Teen Smoking: Still A Major Health Concern
According to the CDC’s High School Risk Behavior survey, 59.2% of Kentucky high-schoolers have tried cigarettes at least once.
Disturbingly, 31.9% tried some form of tobacco (cigarettes, cigars, chewing tobacco or snuff) at least once during the 30 days before the survey.
Whether smoked or smokeless, tobacco is a major health concern for the youth of Kentucky and the nation.
Every day more than 3,800 people under 18 in the U.S. smoke their first cigarette. More than 1,000 become daily smokers.
For every three younger smokers, one will later quit and one will eventually die from tobacco-related causes.
In childhood, smoking can impair lung growth. Young smokers can develop coughing, phlegm, wheezing and shortness of breath.
They are more prone to bronchitis and pneumonia.
Older smokers can develop wrinkly skin, bad breath, slower healing of wounds and other injuries, yellow teeth, decreased bone density and fertility problems.
Smokers can develop heart disease, strokes, emphysema and a variety of cancers (including lung cancer).
Youth who use smokeless tobacco can develop cracked and bleeding lips and gums, gum recession, loss of teeth, increased heart rate, high blood pressure and irregular heartbeat.
Later, they may have heart attacks, strokes and a variety of tobacco-related cancers (including mouth, throat, esophageal, stomach and bladder cancers).
Youth are bombarded with images of smoking.

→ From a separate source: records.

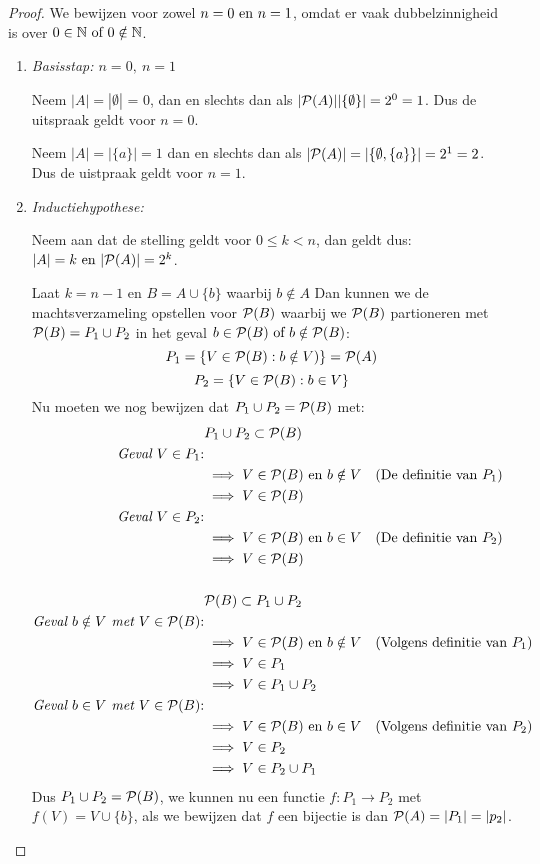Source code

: \documentclass{article}
\begin{document}
\begin{proof}
	We bewijzen voor zowel $n = 0 \text{ en } n = 1$,
	omdat er vaak dubbelzinnigheid is over 
	$0 \in \mathbb{N} \text{ of } 0 \notin \mathbb{N}$.
	\begin{enumerate}
		\item \emph{Basisstap: $n = 0, \ n = 1$}

		      Neem $|A| = |\emptyset|$ = 0,
		      dan en slechts dan als
		      $|\mathcal{P}(A)| |\{\emptyset\}| = 2^0 = 1$.
		      Dus de uitspraak geldt voor $n = 0$.


		      Neem $|A| = |\{a\}| = 1$
		      dan en slechts dan als
		      $|\mathcal{P}(A)| = |\{\emptyset, \{a\}\}| = 2^1 = 2$.
		      Dus de uistpraak geldt voor $n = 1$.
		\item \emph{Inductiehypothese:}

		      Neem aan dat de stelling geldt voor
		      $0 \leq k < n$, dan geldt dus:
		      $|A| = k \text{ en } |\mathcal{P}(A)| = 2^k$.

		      Laat $k = n-1$ en $B = A \cup \{b\}$ waarbij $b \notin A$
		      Dan kunnen we de machtsverzameling opstellen
		      voor $\mathcal{P}(B)$ waarbij we $\mathcal{P}(B)$ partioneren met $\mathcal{P}(B) = P_1 \cup P_2$ in het geval 
			  $b \in \mathcal{P}(B) \text{ of } b \notin \mathcal{P}(B)$:
		      \[P_1 = \{V \in \mathcal{P}(B): b \notin V)\} = \mathcal{P}(A)\]
		      \[ P_2 = \{V \in \mathcal{P}(B): b \in V \} \]
			  Nu moeten we nog bewijzen dat $P_1 \cup P_2 = \mathcal{P}(B)$ met: 
			  \begin{align*}
					& P_1 \cup P_2 \subset \mathcal{P}(B) \\
					\text{\emph{Geval $V \in P_1$}:}& \\
					& \implies V \in \mathcal{P}(B) \text{ en } b \notin V \quad (\text{De definitie van $P_1$}) \\
					& \implies V \in \mathcal{P}(B) \\
					\text{\emph{Geval $V \in P_2$}:}& \\
					& \implies V \in \mathcal{P}(B) \text{ en } b \in V \quad (\text{De definitie van $P_2$}) \\
					& \implies V \in \mathcal{P}(B) \\ \\
					&\mathcal{P}(B) \subset P_1 \cup P_2 \\
					\text{\emph{Geval $b \notin V$ met $V\in \mathcal{P}(B)$}:}& \\
					& \implies V \in \mathcal{P}(B) \text{ en } b \notin V \quad (\text{Volgens definitie van $P_1$}) \\
					& \implies V \in P_1 \\
					& \implies V \in P_1 \cup P_2 \\
					\text{\emph{Geval $b \in V$ met $V\in \mathcal{P}(B)$}:}& \\
					& \implies V \in \mathcal{P}(B) \text{ en } b \in V \quad (\text{Volgens definitie van $P_2$}) \\
					& \implies V \in P_2 \\
					& \implies V \in P_2 \cup P_1
			  \end{align*}
			  Dus $P_1 \cup P_2 = \mathcal{P}(B)$, we kunnen nu een functie $f: P_1 \rightarrow P_2$ met $f(V) = V \cup \{b\}$, 
			  als we bewijzen dat $f$ een bijectie is dan $\mathcal{P}(A) = |P_1| = |p_2|$.


\end{enumerate}
\end{proof}
\end{document}
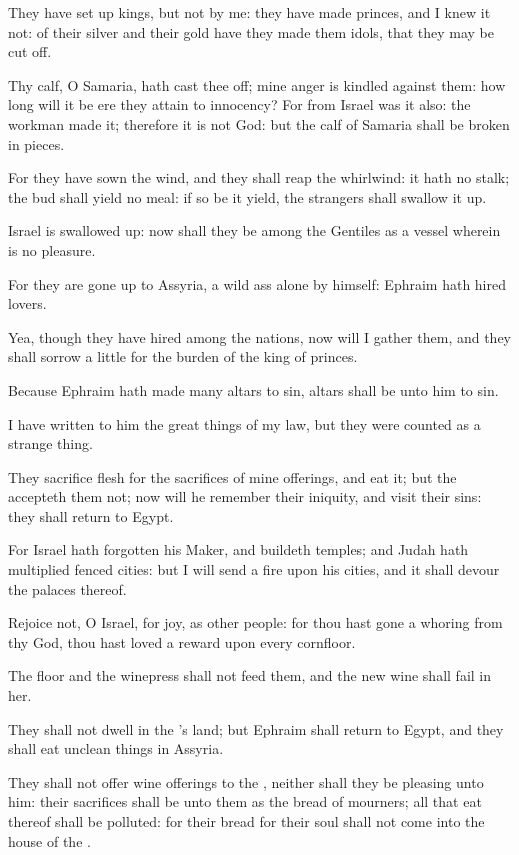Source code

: \Verse They have set up kings, but not by me: they have made princes, and I knew it not: of their silver and their gold have they made them idols, that they may be cut off.

\Verse Thy calf, O Samaria, hath cast thee off; mine anger is kindled against them: how long will it be ere they attain to innocency?  \Verse For from Israel was it also: the workman made it; therefore it is not God: but the calf of Samaria shall be broken in pieces.

\Verse For they have sown the wind, and they shall reap the whirlwind: it hath no stalk; the bud shall yield no meal: if so be it yield, the strangers shall swallow it up.

\Verse Israel is swallowed up: now shall they be among the Gentiles as a vessel wherein is no pleasure.

\Verse For they are gone up to Assyria, a wild ass alone by himself: Ephraim hath hired lovers.

\Verse Yea, though they have hired among the nations, now will I gather them, and they shall sorrow a little for the burden of the king of princes.

\Verse Because Ephraim hath made many altars to sin, altars shall be unto him to sin.

\Verse I have written to him the great things of my law, but they were counted as a strange thing.

\Verse They sacrifice flesh for the sacrifices of mine offerings, and eat it; but the \LORD accepteth them not; now will he remember their iniquity, and visit their sins: they shall return to Egypt.

\Verse For Israel hath forgotten his Maker, and buildeth temples; and Judah hath multiplied fenced cities: but I will send a fire upon his cities, and it shall devour the palaces thereof.


\Chapter
\Verse Rejoice not, O Israel, for joy, as other people: for thou hast gone a whoring from thy God, thou hast loved a reward upon every cornfloor.

\Verse The floor and the winepress shall not feed them, and the new wine shall fail in her.

\Verse They shall not dwell in the \LORD's land; but Ephraim shall return to Egypt, and they shall eat unclean things in Assyria.

\Verse They shall not offer wine offerings to the \LORD, neither shall they be pleasing unto him: their sacrifices shall be unto them as the bread of mourners; all that eat thereof shall be polluted: for their bread for their soul shall not come into the house of the \LORD.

Nearly $10 billion a year is spent on marketing cigarettes.
More than half of all movies for children under 13 contain scenes of tobacco use.
Once young people start using tobacco products, it is hard (but certainly not impossible) for them to stop.
Nicotine, a chemical found in tobacco, is highly addictive.
The best strategy for decreasing tobacco use in young people is for them to never try it in the first place.
According to the CDC, this can be accomplished by making tobacco products less affordable, restricting tobacco marketing, banning smoking in public places and strengthening warning labels on tobacco products.
Tobacco kills about 443,000 people in the U.S. each year.
Smokers die on average 13 years sooner than non-smokers do.
Young people who want to quit using tobacco products should talk to their health care providers for appropriate strategies.
Quitting could literally save their lives.